On 2016-04-06 19:08, Chris Murphy wrote:
> On Wed, Apr 6, 2016 at 9:34 AM, Ank Ular <ankular.anime@gmail.com> wrote:
>
>>
>>  From the ouput of 'dmesg', the section:
>> [   20.998071] BTRFS: device label FSgyroA devid 9 transid 625039 /dev/sdm
>> [   20.999984] BTRFS: device label FSgyroA devid 10 transid 625039 /dev/sdn
>> [   21.004127] BTRFS: device label FSgyroA devid 11 transid 625039 /dev/sds
>> [   21.011808] BTRFS: device label FSgyroA devid 12 transid 625039 /dev/sdu
>>
>> bothers me because the transid value of these four devices doesn't
>> match the other 16 devices in the pool {should be 625065}. In theory,
>> I believe these should all have the same transid value.

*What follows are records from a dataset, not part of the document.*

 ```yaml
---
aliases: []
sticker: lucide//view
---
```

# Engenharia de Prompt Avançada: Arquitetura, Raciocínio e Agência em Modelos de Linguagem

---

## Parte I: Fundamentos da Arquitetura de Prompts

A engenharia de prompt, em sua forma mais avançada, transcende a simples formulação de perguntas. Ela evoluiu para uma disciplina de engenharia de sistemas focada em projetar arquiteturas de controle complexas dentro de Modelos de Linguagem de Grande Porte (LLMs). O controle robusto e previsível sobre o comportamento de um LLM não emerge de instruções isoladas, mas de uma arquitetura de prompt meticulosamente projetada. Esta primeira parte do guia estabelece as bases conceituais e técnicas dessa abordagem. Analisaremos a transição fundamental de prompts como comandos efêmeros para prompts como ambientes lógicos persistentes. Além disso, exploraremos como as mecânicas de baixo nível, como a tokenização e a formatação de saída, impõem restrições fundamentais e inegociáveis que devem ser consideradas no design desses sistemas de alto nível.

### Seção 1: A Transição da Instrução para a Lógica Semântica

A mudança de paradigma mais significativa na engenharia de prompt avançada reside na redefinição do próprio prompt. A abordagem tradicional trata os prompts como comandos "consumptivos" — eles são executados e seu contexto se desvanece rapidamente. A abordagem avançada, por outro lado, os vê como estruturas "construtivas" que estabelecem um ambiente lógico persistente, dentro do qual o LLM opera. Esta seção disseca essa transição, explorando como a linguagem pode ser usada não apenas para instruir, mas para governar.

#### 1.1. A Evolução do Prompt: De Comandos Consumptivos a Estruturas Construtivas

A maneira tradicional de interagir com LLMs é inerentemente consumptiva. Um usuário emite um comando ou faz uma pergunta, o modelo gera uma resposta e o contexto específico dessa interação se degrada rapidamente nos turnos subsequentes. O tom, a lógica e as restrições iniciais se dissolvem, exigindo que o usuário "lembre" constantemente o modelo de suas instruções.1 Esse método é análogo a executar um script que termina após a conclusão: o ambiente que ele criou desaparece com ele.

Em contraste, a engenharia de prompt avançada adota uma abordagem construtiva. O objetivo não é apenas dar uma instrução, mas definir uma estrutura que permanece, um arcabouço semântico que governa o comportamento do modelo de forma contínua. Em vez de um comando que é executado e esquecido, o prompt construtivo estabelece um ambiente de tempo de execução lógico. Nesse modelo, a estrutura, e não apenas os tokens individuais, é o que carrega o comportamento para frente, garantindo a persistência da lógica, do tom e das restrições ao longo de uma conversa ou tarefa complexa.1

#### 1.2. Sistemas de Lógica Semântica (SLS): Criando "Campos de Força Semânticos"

These four
>> devices are all on a single USB 3.0 port and this is the link I
>> believe went down and came back up.
>
> This is effectively a 4 disk failure and raid6 only allows for 2.
>
> Now, a valid complaint is that as soon as Btrfs is seeing write
> failures for 3 devices, it needs to go read-only. Specifically, it
> would go read only upon 3 or more write errors affecting a single full
> raid stripe (data and parity strips combined); and that's because such
> a write is fully failed.
AFAIUI, currently, BTRFS will fail that stripe, but not retry it, _but_ 
after that, it will start writing out narrower stripes across the 
remaining disks if there are enough for it to maintain the data 
consistency (so if there's at least 3 for raid6 (I think, I don't 
remember if our lower limit is 3 (which is degenerate), or 4 (which 
isn't, but most other software won't let you use it for some stupid 
reason))).  Based on this, if the FS does get recovered, make sure to 
run a balance on it too, otherwise you might have some sub-optimal 
striping for some data.
>
> Now, maybe there's a way to just retry that stripe? During heavy
> writing, there are probably multiple stripes in flight. But in real
> short order the file system I think needs to face plant (read only or
> even a graceful crash) is better than continuing to write to n-4
> drives which is a bunch of bogus data, in effect.

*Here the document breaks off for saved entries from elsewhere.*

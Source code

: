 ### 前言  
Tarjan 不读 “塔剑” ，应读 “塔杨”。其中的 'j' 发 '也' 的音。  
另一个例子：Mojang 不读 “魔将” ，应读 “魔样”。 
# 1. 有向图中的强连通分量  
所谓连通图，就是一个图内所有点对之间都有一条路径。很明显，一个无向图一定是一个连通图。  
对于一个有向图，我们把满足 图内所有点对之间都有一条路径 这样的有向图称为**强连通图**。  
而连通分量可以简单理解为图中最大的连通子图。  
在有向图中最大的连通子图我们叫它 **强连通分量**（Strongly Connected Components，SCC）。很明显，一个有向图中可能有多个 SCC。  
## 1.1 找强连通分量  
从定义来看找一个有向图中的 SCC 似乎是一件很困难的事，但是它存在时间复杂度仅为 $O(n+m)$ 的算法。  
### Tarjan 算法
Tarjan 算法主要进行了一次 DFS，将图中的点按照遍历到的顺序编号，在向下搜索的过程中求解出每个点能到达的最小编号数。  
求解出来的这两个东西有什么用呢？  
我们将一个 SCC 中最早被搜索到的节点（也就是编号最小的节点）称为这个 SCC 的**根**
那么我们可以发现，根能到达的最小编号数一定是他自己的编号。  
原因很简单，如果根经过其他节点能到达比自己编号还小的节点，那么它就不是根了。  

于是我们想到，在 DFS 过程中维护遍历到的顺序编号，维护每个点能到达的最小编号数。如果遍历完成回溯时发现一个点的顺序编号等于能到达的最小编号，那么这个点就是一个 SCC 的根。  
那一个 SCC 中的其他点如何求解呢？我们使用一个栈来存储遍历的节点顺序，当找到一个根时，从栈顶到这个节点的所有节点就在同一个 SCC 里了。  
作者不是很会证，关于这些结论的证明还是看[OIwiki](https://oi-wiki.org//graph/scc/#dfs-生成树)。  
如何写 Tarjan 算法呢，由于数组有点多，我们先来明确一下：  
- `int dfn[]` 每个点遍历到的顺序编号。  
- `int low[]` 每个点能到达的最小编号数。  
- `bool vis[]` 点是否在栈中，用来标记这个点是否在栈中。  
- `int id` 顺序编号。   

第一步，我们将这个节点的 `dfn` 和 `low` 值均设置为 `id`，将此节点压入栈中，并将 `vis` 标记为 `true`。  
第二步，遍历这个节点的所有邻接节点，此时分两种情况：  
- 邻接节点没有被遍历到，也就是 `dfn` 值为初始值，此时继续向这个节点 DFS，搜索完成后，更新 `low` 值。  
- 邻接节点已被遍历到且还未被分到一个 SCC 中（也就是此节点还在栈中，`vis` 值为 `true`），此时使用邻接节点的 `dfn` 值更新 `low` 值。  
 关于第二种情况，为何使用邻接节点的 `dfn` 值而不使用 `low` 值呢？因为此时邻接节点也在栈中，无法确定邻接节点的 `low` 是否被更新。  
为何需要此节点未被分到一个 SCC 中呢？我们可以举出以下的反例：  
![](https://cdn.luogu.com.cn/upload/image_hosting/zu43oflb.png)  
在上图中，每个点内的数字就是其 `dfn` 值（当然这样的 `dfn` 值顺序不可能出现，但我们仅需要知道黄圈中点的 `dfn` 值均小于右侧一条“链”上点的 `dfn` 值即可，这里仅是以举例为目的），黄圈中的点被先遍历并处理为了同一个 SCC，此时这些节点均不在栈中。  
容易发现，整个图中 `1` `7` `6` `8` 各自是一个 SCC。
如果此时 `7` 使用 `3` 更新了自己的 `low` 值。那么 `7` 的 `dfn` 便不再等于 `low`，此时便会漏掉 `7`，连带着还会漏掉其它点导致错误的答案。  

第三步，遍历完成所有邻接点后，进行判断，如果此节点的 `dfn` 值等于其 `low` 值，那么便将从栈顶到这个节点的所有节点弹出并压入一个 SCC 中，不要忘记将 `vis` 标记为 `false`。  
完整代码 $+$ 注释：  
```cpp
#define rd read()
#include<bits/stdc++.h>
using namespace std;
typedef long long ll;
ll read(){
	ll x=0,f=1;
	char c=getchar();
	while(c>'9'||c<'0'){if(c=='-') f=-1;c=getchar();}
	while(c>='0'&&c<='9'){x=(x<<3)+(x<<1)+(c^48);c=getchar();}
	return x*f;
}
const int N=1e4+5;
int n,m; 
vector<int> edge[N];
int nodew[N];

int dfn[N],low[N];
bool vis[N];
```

Actually, because of how things get serialized, there probably aren't a 
huge number of stripes in flight (IIRC, there can be at most 8 in flight 
assuming you don't set a custom thread-pool size, but even that is 
extremely unlikely unless you're writing huge amounts of data).  That 
said, we need to at least be very noisy about this happening, and not 
just log something and go on with life.  Ideally, we should have a way 
to retry the failed stripe after narrowing it to the number of drives.
>
> I'm gonna guess the superblock on all the surviving drives is wrong,
> because it sounds like the file system didn't immediately go read only
> when the four drives vanished?
>
> However, there is probably really valuable information in the
> superblocks of the failed devices. The file system should be
> consistent as of the generation on those missing devices. If there's a
> way to roll back the file system to those supers, including using
> their trees, then it should be possible to get the file system back -
> while accepting 100% data loss between generation 625039 and 625065.

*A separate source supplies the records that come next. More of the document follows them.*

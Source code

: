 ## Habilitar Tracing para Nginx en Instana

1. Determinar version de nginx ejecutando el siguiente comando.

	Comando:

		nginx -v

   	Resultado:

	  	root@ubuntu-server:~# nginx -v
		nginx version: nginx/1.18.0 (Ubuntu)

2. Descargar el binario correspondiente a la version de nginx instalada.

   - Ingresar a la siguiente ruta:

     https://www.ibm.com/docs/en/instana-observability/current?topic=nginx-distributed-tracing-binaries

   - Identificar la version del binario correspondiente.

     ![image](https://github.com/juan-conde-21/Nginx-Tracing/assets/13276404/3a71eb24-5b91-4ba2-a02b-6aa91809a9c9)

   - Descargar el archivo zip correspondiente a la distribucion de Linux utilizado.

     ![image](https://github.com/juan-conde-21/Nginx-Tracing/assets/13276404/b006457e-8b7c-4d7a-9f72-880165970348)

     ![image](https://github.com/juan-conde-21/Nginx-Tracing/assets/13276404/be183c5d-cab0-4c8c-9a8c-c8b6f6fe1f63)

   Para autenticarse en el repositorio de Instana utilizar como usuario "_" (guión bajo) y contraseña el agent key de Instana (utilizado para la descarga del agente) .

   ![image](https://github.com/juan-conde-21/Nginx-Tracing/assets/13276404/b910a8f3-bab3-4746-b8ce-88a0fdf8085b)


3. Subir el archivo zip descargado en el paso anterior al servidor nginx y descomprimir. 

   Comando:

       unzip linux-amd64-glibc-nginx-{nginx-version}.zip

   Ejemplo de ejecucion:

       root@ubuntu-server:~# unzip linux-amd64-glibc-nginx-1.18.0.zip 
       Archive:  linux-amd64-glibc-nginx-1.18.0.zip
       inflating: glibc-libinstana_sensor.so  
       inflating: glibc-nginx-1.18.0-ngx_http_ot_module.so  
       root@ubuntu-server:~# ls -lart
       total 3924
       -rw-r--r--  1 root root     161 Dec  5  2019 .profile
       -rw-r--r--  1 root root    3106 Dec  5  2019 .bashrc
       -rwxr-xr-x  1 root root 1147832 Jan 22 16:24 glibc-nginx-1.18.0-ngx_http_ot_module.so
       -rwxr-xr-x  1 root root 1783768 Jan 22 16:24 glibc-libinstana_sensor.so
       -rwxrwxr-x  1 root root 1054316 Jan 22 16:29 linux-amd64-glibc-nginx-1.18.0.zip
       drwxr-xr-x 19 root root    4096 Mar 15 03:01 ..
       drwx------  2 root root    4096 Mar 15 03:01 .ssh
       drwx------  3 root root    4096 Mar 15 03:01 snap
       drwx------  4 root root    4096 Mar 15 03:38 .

> That's already 100% data loss anyway, if it was still doing n-4 device
> writes - those are bogus generations.
>
> Since this is entirely COW, nothing should be lost. All the data
> necessary to go back to generation 625039 is on all drives. And none
> of the data after that is usable anyway. Possibly even 625038 is the
> last good one on every single drive.
>
> So what you should try to do is get supers on every drive. There are
> three super blocks per drive. And there are four backups per super. So
> that's potentially 12 slots per drive times 20 drives. That's a lot of
> data for you to look through but that's what you have to do. The top
> task would be to see if the three supers are the same on each device,
> if so, then that cuts the comparison down by 1/3. And then compare the
> supers across devices. You can get this with btrfs-show-super -fa.
>
> You might look in another thread about how to setup an overlay for 16
> of the 20 drives; making certain you obfuscate the volume UUID of the
> original, only allowing that UUID to appear via the overlay (of the
> same volume+device UUID appear to the kernel, e.g. using LVM snapshots
> of either thick or thin variety and making both visible and then
> trying to mount one of them). Others have done this I think remotely
> to make sure the local system only sees the overlay devices. Anyway,
> this allows you to make destructive changes non-destructively. What I
> can't tell you off hand is if any of the tools will let you
> specifically accept the superblocks from the four "good" devices that
> went offline abruptly, and adapt them to to the other 16, i.e. rolling
> back the 16 that went too far forward without the other 4. Make sense?
>
> Note. You can't exactly copy the super block from one device to
> another because it contains a dev UUID. So first you need to look at a
> superblock for any two of the four "good" devices, and compare them.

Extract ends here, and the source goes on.